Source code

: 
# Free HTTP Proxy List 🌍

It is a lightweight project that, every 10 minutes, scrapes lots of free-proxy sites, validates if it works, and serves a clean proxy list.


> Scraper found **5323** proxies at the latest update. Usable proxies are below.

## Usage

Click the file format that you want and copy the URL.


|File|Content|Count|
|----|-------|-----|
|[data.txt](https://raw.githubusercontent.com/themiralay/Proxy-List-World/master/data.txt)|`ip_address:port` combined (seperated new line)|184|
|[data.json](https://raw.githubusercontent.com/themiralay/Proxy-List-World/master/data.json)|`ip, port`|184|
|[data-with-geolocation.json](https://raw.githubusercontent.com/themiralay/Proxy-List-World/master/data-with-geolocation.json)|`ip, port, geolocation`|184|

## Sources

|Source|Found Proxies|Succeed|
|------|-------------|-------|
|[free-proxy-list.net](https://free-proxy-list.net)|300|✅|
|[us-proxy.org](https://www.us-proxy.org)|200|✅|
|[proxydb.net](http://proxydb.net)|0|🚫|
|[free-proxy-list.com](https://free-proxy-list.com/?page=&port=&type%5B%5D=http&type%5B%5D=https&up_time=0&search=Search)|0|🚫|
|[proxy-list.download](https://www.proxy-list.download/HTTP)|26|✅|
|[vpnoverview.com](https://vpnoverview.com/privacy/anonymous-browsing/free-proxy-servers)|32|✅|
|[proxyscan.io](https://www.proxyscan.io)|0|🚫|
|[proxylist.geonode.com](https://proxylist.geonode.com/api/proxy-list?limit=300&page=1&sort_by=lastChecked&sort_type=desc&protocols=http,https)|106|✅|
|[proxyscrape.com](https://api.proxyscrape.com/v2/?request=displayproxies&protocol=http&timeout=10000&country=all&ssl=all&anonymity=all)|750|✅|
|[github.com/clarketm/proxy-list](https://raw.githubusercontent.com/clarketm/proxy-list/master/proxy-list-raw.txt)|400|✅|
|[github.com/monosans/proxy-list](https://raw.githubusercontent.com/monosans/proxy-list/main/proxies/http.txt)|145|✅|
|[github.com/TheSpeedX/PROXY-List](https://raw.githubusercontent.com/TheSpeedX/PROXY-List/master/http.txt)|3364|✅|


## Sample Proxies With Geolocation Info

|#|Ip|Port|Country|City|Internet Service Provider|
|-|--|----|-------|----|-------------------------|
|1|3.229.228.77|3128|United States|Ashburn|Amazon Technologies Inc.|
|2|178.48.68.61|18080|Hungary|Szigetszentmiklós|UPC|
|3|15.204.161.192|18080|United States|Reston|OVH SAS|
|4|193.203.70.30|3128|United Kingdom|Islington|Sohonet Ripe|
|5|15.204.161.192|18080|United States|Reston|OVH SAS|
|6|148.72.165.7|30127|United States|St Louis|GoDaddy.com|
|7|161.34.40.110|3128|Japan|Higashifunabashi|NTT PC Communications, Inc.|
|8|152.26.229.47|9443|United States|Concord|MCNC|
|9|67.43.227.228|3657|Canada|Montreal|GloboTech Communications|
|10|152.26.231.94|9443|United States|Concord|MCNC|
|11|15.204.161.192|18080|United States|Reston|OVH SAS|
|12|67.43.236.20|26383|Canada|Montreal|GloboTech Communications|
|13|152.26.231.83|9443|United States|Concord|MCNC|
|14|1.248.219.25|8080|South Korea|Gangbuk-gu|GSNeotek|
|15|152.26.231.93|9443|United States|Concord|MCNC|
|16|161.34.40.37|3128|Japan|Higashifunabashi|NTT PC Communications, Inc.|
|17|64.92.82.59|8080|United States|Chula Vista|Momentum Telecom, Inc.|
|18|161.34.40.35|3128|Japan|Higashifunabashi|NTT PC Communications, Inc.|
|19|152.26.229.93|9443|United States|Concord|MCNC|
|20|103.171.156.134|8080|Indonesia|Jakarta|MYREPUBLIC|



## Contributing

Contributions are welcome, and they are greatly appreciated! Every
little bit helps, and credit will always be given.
☆ ☆ ☆ ☆ ☆
■ Task details ■
Word for word, reproduce every record shown above.

■ Result of this task ■
Source code

: 
# Free HTTP Proxy List 🌍

It is a lightweight project that, every 10 minutes, scrapes lots of free-proxy sites, validates if it works, and serves a clean proxy list.


> Scraper found **5323** proxies at the latest update. Usable proxies are below.

## Usage

Click the file format that you want and copy the URL.


|File|Content|Count|
|----|-------|-----|
|[data.txt](https://raw.githubusercontent.com/themiralay/Proxy-List-World/master/data.txt)|`ip_address:port` combined (seperated new line)|184|
|[data.json](https://raw.githubusercontent.com/themiralay/Proxy-List-World/master/data.json)|`ip, port`|184|
|[data-with-geolocation.json](https://raw.githubusercontent.com/themiralay/Proxy-List-World/master/data-with-geolocation.json)|`ip, port, geolocation`|184|

## Sources

|Source|Found Proxies|Succeed|
|------|-------------|-------|
|[free-proxy-list.net](https://free-proxy-list.net)|300|✅|
|[us-proxy.org](https://www.us-proxy.org)|200|✅|
|[proxydb.net](http://proxydb.net)|0|🚫|
|[free-proxy-list.com](https://free-proxy-list.com/?page=&port=&type%5B%5D=http&type%5B%5D=https&up_time=0&search=Search)|0|🚫|
|[proxy-list.download](https://www.proxy-list.download/HTTP)|26|✅|
|[vpnoverview.com](https://vpnoverview.com/privacy/anonymous-browsing/free-proxy-servers)|32|✅|
|[proxyscan.io](https://www.proxyscan.io)|0|🚫|
|[proxylist.geonode.com](https://proxylist.geonode.com/api/proxy-list?limit=300&page=1&sort_by=lastChecked&sort_type=desc&protocols=http,https)|106|✅|
|[proxyscrape.com](https://api.proxyscrape.com/v2/?request=displayproxies&protocol=http&timeout=10000&country=all&ssl=all&anonymity=all)|750|✅|
|[github.com/clarketm/proxy-list](https://raw.githubusercontent.com/clarketm/proxy-list/master/proxy-list-raw.txt)|400|✅|
|[github.com/monosans/proxy-list](https://raw.githubusercontent.com/monosans/proxy-list/main/proxies/http.txt)|145|✅|
|[github.com/TheSpeedX/PROXY-List](https://raw.githubusercontent.com/TheSpeedX/PROXY-List/master/http.txt)|3364|✅|


## Sample Proxies With Geolocation Info

|#|Ip|Port|Country|City|Internet Service Provider|
|-|--|----|-------|----|-------------------------|
|1|3.229.228.77|3128|United States|Ashburn|Amazon Technologies Inc.|
|2|178.48.68.61|18080|Hungary|Szigetszentmiklós|UPC|
|3|15.204.161.192|18080|United States|Reston|OVH SAS|
|4|193.203.70.30|3128|United Kingdom|Islington|Sohonet Ripe|
|5|15.204.161.192|18080|United States|Reston|OVH SAS|
|6|148.72.165.7|30127|United States|St Louis|GoDaddy.com|
|7|161.34.40.110|3128|Japan|Higashifunabashi|NTT PC Communications, Inc.|
|8|152.26.229.47|9443|United States|Concord|MCNC|
|9|67.43.227.228|3657|Canada|Montreal|GloboTech Communications|
|10|152.26.231.94|9443|United States|Concord|MCNC|
|11|15.204.161.192|18080|United States|Reston|OVH SAS|
|12|67.43.236.20|26383|Canada|Montreal|GloboTech Communications|
|13|152.26.231.83|9443|United States|Concord|MCNC|
|14|1.248.219.25|8080|South Korea|Gangbuk-gu|GSNeotek|
|15|152.26.231.93|9443|United States|Concord|MCNC|
|16|161.34.40.37|3128|Japan|Higashifunabashi|NTT PC Communications, Inc.|
|17|64.92.82.59|8080|United States|Chula Vista|Momentum Telecom, Inc.|
|18|161.34.40.35|3128|Japan|Higashifunabashi|NTT PC Communications, Inc.|
|19|152.26.229.93|9443|United States|Concord|MCNC|
|20|103.171.156.134|8080|Indonesia|Jakarta|MYREPUBLIC|



## Contributing

Contributions are welcome, and they are greatly appreciated! Every
little bit helps, and credit will always be given.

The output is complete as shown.